** Opening Supplied entries block **
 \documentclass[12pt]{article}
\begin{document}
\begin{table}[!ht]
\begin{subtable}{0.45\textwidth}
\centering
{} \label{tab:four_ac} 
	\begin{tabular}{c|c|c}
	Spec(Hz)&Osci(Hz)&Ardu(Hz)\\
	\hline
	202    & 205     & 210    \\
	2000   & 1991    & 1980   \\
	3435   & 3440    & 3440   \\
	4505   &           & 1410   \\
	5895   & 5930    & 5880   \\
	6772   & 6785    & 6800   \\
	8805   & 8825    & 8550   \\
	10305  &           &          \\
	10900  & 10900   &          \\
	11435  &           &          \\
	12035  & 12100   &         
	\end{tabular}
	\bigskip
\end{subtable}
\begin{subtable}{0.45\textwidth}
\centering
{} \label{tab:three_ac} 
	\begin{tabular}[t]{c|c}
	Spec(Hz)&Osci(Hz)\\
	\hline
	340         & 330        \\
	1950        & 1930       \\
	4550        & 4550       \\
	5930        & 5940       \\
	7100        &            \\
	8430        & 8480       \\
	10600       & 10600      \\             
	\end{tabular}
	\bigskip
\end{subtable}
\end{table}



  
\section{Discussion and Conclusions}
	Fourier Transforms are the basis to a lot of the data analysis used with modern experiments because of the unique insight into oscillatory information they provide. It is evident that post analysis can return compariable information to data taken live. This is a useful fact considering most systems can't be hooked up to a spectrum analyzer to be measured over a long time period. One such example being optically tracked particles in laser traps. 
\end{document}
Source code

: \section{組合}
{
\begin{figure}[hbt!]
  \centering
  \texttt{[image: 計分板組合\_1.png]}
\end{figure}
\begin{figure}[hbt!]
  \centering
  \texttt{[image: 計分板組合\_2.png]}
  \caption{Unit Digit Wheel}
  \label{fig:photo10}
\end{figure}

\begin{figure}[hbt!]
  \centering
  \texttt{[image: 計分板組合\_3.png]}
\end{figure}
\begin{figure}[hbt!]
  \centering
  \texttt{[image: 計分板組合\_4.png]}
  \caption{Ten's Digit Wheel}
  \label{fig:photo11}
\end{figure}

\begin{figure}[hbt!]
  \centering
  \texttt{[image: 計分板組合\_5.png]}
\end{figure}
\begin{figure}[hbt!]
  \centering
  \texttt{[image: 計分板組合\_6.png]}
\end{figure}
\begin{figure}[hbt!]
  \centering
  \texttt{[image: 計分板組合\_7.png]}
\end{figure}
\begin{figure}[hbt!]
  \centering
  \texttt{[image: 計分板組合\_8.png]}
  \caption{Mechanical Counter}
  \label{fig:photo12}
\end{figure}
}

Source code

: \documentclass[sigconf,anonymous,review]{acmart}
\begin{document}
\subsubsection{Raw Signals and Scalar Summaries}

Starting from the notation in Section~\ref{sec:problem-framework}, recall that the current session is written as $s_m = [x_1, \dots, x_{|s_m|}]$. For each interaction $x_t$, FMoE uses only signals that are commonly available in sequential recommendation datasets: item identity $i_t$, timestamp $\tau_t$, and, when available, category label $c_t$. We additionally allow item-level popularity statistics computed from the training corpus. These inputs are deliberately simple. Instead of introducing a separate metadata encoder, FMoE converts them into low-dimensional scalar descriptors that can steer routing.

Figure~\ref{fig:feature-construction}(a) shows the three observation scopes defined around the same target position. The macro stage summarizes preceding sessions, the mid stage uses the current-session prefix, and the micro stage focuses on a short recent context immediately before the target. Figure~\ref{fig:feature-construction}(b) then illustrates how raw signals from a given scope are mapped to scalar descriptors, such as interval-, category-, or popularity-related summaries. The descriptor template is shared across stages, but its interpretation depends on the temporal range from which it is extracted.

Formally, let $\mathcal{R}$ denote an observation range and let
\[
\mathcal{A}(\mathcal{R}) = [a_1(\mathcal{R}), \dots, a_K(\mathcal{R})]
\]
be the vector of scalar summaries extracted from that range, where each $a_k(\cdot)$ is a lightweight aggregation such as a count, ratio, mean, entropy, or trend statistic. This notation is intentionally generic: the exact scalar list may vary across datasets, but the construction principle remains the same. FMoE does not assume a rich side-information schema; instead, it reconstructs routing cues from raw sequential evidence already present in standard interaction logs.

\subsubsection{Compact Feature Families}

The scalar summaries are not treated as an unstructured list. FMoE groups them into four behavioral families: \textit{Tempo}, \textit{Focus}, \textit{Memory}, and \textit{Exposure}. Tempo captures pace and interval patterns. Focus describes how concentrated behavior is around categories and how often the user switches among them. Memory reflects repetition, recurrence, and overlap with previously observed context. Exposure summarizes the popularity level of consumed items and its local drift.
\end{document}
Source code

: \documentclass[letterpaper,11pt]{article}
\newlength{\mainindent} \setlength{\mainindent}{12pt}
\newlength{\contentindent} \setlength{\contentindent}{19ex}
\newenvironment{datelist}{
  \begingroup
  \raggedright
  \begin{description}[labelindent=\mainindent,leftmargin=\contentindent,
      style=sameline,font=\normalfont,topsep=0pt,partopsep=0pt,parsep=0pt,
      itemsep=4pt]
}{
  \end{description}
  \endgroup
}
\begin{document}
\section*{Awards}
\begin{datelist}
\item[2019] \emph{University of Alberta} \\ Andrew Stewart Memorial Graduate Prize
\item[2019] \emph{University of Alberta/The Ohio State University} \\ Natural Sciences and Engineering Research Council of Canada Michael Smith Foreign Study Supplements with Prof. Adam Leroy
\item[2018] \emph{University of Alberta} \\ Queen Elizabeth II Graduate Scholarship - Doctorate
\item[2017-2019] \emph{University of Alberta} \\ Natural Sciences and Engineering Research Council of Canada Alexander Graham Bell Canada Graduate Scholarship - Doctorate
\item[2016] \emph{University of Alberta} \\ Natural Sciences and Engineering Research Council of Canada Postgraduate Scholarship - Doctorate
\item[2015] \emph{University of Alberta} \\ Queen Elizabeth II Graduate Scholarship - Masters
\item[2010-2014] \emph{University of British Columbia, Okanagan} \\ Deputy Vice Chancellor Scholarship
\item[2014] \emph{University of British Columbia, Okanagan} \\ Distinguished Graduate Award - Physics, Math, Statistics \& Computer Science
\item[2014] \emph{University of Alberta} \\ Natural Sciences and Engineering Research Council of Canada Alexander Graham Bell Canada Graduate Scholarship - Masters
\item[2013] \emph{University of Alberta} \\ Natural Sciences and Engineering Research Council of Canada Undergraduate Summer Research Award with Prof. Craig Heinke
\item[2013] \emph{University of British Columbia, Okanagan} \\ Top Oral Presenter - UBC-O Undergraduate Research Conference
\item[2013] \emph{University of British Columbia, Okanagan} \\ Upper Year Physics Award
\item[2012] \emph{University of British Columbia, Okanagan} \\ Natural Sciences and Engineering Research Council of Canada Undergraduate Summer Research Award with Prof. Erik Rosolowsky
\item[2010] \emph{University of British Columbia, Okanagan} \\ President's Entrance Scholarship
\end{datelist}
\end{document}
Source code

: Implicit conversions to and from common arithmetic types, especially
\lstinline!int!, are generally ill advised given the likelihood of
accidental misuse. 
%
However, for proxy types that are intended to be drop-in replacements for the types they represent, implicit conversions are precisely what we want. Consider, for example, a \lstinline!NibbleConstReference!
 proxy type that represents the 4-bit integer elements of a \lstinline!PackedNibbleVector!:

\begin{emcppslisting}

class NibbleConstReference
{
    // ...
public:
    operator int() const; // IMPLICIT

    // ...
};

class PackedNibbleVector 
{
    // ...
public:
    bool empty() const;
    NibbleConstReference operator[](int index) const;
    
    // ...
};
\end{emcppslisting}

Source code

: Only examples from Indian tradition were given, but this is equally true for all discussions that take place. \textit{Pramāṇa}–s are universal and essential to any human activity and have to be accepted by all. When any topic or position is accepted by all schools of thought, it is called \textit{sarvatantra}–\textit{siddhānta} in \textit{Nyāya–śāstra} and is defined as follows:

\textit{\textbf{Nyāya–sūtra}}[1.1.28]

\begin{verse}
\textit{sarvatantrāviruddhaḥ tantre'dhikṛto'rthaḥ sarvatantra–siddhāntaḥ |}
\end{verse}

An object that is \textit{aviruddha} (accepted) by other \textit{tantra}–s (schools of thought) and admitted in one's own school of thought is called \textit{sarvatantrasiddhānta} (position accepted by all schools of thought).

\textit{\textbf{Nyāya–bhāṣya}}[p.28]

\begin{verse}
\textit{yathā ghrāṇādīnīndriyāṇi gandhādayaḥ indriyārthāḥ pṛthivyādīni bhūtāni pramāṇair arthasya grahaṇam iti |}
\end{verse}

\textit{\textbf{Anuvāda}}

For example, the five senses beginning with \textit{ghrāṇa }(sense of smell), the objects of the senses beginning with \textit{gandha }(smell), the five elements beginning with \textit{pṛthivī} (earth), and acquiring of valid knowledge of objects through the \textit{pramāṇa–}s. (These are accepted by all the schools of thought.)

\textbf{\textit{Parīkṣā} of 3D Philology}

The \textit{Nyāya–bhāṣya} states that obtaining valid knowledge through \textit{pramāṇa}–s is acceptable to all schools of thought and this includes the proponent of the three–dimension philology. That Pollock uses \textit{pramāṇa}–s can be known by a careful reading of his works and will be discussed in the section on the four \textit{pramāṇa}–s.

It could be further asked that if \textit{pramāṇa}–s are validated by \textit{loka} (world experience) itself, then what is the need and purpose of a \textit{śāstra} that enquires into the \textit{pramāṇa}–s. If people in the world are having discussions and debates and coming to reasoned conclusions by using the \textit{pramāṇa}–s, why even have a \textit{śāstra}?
** Closing Supplied entries block **
Look over the data above and show each line that contains "Graham".

\item[2017-2019] \emph{University of Alberta} \\ Natural Sciences and Engineering Research Council of Canada Alexander Graham Bell Canada Graduate Scholarship - Doctorate
\item[2014] \emph{University of Alberta} \\ Natural Sciences and Engineering Research Council of Canada Alexander Graham Bell Canada Graduate Scholarship - Masters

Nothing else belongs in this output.